## ASSIGNED TASK
Search the data for the string "Java" and copy each line where it turns up.

━━ ENTRIES SUPPLIED ━━

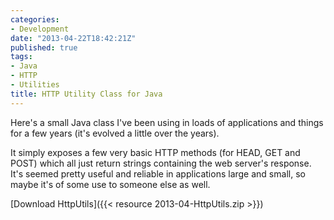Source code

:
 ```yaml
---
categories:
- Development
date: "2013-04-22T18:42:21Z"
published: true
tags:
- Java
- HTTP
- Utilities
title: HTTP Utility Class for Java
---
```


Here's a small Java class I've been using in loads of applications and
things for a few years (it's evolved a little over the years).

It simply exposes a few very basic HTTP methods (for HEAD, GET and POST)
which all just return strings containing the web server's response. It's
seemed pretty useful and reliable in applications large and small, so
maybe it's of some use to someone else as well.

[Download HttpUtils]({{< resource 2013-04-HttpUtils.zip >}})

━━━
━━ ENTRIES SUPPLIED ━━

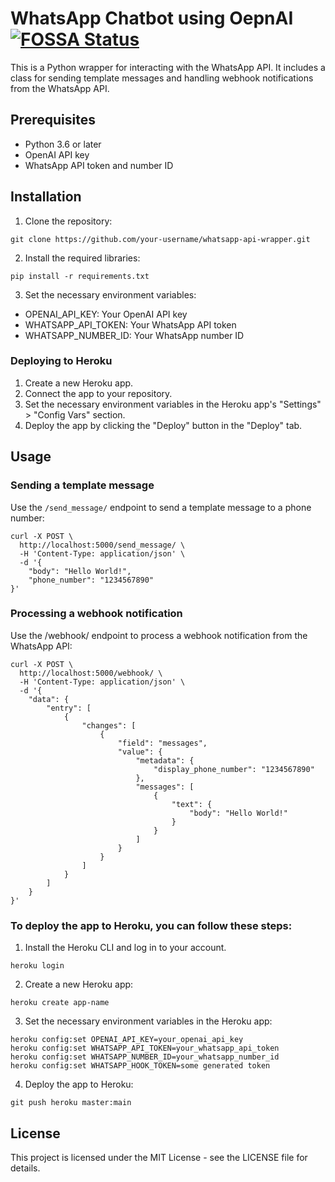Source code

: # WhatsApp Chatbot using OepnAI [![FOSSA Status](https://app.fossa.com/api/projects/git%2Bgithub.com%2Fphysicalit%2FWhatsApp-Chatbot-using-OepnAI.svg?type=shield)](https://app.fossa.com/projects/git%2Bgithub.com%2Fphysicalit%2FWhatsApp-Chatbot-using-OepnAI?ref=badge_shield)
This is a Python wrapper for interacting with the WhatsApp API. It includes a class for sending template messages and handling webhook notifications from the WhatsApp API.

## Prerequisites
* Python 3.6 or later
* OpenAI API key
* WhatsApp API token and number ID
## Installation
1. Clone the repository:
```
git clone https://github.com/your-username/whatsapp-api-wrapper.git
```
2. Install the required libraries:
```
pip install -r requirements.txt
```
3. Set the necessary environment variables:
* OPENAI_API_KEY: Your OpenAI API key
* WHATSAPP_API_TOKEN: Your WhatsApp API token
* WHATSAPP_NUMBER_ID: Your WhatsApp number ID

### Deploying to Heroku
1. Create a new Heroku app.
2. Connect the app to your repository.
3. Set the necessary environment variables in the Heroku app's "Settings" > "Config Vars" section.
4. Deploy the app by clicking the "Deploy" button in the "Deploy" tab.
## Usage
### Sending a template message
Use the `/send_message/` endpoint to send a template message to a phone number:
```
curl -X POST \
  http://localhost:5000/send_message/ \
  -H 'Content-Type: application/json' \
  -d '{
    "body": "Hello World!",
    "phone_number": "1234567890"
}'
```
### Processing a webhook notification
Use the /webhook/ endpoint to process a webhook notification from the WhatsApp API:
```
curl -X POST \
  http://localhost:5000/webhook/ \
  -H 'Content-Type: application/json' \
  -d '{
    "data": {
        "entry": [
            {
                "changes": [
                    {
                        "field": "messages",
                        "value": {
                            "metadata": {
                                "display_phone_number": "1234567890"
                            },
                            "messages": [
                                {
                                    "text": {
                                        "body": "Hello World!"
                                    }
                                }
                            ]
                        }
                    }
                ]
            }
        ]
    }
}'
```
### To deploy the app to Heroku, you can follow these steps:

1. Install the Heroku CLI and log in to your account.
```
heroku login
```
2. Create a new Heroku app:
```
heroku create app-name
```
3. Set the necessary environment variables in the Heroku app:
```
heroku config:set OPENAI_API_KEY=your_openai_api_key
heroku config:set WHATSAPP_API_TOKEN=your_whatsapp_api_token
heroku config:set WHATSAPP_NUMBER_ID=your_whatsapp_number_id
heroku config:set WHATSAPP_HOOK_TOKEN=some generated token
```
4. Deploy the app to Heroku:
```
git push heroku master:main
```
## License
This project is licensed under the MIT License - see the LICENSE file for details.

━━━

## RESPONSE BOX
- Java
title: HTTP Utility Class for Java
Here's a small Java class I've been using in loads of applications and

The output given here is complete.